* »Le Ministre des Finances a informé le Conseil de la mise en œuvre d’un Programme accéléré d’investissements pour la modernisation des services douaniers (PMOD). Il a évoqué les axes prioritaires de ce programme notamment la lutte contre la fraude douanière, en dotant les services de la DGDA des équipements de contrôle incluant notamment les scanners de dernière génération, des dispositifs de communication satellitaire, des systèmes des radars, à l’effet de minimiser toute forme de menace sécuritaire et/ou intrusion dans le système douanier ainsi que sur tout l’espace de nos frontières. La première phase de ce programme est chiffrée à 300 millions de dollars et sera financé par un prêt syndiqué par quatre banques à savoir : Equity-BCDC, FBN Bank, Standard Bank et Ecobank. Elles ont structuré ce financement avec l’unité de gestion de modernisation de la douane (UGP-Mod) moyennant l’utilisation de la redevance rémunératoire informatique RRI comme collatéral », renseigne, en profondeur, dans le compte rendu du Conseil des Ministres tenu vendredi dernier, Patrick Muyaya, Ministre de la Communication et médias, également Porte-parole du Gouvernement.
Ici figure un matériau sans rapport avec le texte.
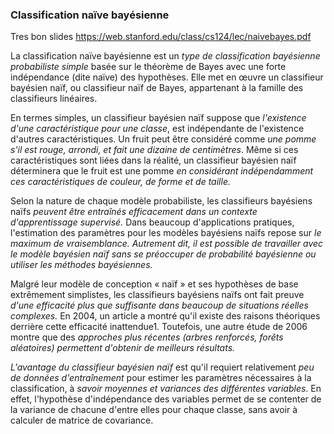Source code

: ### Classification naïve bayésienne

Tres bon slides https://web.stanford.edu/class/cs124/lec/naivebayes.pdf

La classification naïve bayésienne est un *type de classification bayésienne probabiliste simple* basée sur le théorème de Bayes avec une forte indépendance (dite naïve) des hypothèses. Elle met en œuvre un classifieur bayésien naïf, ou classifieur naïf de Bayes, appartenant à la famille des classifieurs linéaires.

En termes simples, un classifieur bayésien naïf suppose que *l'existence d'une caractéristique pour une classe*, est indépendante de l'existence d'autres caractéristiques. Un fruit peut être considéré comme *une pomme s'il est rouge, arrondi, et fait une dizaine de centimètres*. Même si ces caractéristiques sont liées dans la réalité, un classifieur bayésien naïf déterminera que le fruit est une pomme *en considérant indépendamment ces caractéristiques de couleur, de forme et de taille.*

Selon la nature de chaque modèle probabiliste, les classifieurs bayésiens naïfs *peuvent être entraînés efficacement dans un contexte d'apprentissage supervisé.* Dans beaucoup d'applications pratiques, l'estimation des paramètres pour les modèles bayésiens naïfs repose sur *le maximum de vraisemblance. Autrement dit, il est possible de travailler avec le modèle bayésien naïf sans se préoccuper de probabilité bayésienne ou utiliser les méthodes bayésiennes.*

Malgré leur modèle de conception « naïf » et ses hypothèses de base extrêmement simplistes, les classifieurs bayésiens naïfs ont fait preuve *d'une efficacité plus que suffisante dans beaucoup de situations réelles complexes.* En 2004, un article a montré qu'il existe des raisons théoriques derrière cette efficacité inattendue1. Toutefois, une autre étude de 2006 montre que des *approches plus récentes (arbres renforcés, forêts aléatoires) permettent d'obtenir de meilleurs résultats.*


*L'avantage du classifieur bayésien naïf* est qu'il requiert relativement *peu de données d'entraînement* pour estimer les paramètres nécessaires à la classification, à *savoir moyennes et variances des différentes variables*. En effet, l'hypothèse d'indépendance des variables permet de se contenter de la variance de chacune d'entre elles pour chaque classe, sans avoir à calculer de matrice de covariance.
COMPTE-RENDU DE LA QUATRE-VINGT-SEPTIEME
REUNION ORDINAIRE DU CONSEIL DES MINISTRES
Vendredi 24 avril 2026
Son Excellence Monsieur le Président de la République, Chef de l’Etat, Félix Antoine TSHISEKEDI TSHILOMBO, a présidé, ce vendredi 24 avril 2026, à
la Cité de l’Union Africaine à Kinshasa, la quatre-vingt-septième réunion
ordinaire du Conseil des Ministres du Gouvernement de la République.
Cinq (05) points étaient inscrits à l’ordre du jour, à savoir :
I. Communication du Président de la République, Chef de l’Etat ;
II. Points d’information ;
III. Approbation d’un relevé de décisions du Conseil des Ministres ;
IV. Examen et adoption de dossiers ;
V. Examen et adoption d’un texte.
I. COMMUNICATION DU PRESIDENT DE LA REPUBLIQUE
La communication du Président de la République, Chef de l’Etat a porté sur
quatre (04) points principaux, à savoir :
1. Du suivi de l’agenda législatif et de la mise en œuvre des réformes
Le Président de la République tient à la réalisation des objectifs de
transformation économique, institutionnelle et sociale que nous nous sommes
assignés. Cela exige, dans plusieurs domaines stratégiques, la conduite de
réformes profondes.
Il a insisté sur la nécessité d’accélérer et de finaliser certaines réformes
importantes qui sont encore dans les circuits du processus législatif, ou encore
celles qui attendent des mesures d’application.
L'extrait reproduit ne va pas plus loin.